--- Given records ---
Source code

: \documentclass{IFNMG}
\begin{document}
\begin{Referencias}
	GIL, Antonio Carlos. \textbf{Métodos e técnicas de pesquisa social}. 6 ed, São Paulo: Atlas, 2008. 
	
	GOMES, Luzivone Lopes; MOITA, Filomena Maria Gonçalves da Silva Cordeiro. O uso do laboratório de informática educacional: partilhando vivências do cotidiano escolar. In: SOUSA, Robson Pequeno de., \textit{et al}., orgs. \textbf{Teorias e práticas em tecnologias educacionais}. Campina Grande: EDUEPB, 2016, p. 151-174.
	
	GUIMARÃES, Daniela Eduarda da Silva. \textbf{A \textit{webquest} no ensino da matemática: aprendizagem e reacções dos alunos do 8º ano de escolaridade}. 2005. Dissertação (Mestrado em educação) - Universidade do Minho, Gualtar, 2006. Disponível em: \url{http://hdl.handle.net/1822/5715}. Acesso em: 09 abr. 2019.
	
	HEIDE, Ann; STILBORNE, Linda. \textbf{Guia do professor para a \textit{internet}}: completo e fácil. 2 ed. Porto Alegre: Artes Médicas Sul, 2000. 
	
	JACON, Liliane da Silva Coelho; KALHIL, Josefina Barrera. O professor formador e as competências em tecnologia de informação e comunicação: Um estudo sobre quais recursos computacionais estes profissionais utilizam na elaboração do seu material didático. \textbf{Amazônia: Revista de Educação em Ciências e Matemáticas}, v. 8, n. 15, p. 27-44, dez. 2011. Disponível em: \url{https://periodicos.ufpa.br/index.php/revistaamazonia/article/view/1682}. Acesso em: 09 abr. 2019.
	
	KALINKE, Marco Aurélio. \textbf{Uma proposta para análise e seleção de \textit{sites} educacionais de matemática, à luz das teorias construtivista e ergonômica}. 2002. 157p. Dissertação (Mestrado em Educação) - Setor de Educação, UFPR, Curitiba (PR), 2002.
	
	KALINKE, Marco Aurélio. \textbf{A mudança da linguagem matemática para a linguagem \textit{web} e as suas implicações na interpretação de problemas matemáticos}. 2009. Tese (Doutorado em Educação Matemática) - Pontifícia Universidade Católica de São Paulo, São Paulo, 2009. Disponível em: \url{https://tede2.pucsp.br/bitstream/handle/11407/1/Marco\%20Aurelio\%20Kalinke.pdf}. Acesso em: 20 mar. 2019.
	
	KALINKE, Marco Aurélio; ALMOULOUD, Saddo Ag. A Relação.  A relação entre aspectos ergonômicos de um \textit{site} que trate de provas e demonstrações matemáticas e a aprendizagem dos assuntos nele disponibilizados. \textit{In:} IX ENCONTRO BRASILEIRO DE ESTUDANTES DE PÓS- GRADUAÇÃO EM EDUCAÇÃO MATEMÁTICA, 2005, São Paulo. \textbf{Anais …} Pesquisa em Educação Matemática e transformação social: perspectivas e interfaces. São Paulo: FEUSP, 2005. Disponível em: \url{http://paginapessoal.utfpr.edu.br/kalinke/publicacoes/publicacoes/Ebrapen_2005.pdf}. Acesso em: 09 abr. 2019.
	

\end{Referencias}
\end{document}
---
Restate every record word for word.

## Answer for this exercise
Source code

: \documentclass{IFNMG}
\begin{document}
\begin{Referencias}
	GIL, Antonio Carlos. \textbf{Métodos e técnicas de pesquisa social}. 6 ed, São Paulo: Atlas, 2008. 
	
	GOMES, Luzivone Lopes; MOITA, Filomena Maria Gonçalves da Silva Cordeiro. O uso do laboratório de informática educacional: partilhando vivências do cotidiano escolar. In: SOUSA, Robson Pequeno de., \textit{et al}., orgs. \textbf{Teorias e práticas em tecnologias educacionais}. Campina Grande: EDUEPB, 2016, p. 151-174.
	
	GUIMARÃES, Daniela Eduarda da Silva. \textbf{A \textit{webquest} no ensino da matemática: aprendizagem e reacções dos alunos do 8º ano de escolaridade}. 2005. Dissertação (Mestrado em educação) - Universidade do Minho, Gualtar, 2006. Disponível em: \url{http://hdl.handle.net/1822/5715}. Acesso em: 09 abr. 2019.
	
	HEIDE, Ann; STILBORNE, Linda. \textbf{Guia do professor para a \textit{internet}}: completo e fácil. 2 ed. Porto Alegre: Artes Médicas Sul, 2000. 
	
	JACON, Liliane da Silva Coelho; KALHIL, Josefina Barrera. O professor formador e as competências em tecnologia de informação e comunicação: Um estudo sobre quais recursos computacionais estes profissionais utilizam na elaboração do seu material didático. \textbf{Amazônia: Revista de Educação em Ciências e Matemáticas}, v. 8, n. 15, p. 27-44, dez. 2011. Disponível em: \url{https://periodicos.ufpa.br/index.php/revistaamazonia/article/view/1682}. Acesso em: 09 abr. 2019.
	
	KALINKE, Marco Aurélio. \textbf{Uma proposta para análise e seleção de \textit{sites} educacionais de matemática, à luz das teorias construtivista e ergonômica}. 2002. 157p. Dissertação (Mestrado em Educação) - Setor de Educação, UFPR, Curitiba (PR), 2002.
	
	KALINKE, Marco Aurélio. \textbf{A mudança da linguagem matemática para a linguagem \textit{web} e as suas implicações na interpretação de problemas matemáticos}. 2009. Tese (Doutorado em Educação Matemática) - Pontifícia Universidade Católica de São Paulo, São Paulo, 2009. Disponível em: \url{https://tede2.pucsp.br/bitstream/handle/11407/1/Marco\%20Aurelio\%20Kalinke.pdf}. Acesso em: 20 mar. 2019.
	
	KALINKE, Marco Aurélio; ALMOULOUD, Saddo Ag. A Relação.  A relação entre aspectos ergonômicos de um \textit{site} que trate de provas e demonstrações matemáticas e a aprendizagem dos assuntos nele disponibilizados. \textit{In:} IX ENCONTRO BRASILEIRO DE ESTUDANTES DE PÓS- GRADUAÇÃO EM EDUCAÇÃO MATEMÁTICA, 2005, São Paulo. \textbf{Anais …} Pesquisa em Educação Matemática e transformação social: perspectivas e interfaces. São Paulo: FEUSP, 2005. Disponível em: \url{http://paginapessoal.utfpr.edu.br/kalinke/publicacoes/publicacoes/Ebrapen_2005.pdf}. Acesso em: 09 abr. 2019.
	

\end{Referencias}
\end{document}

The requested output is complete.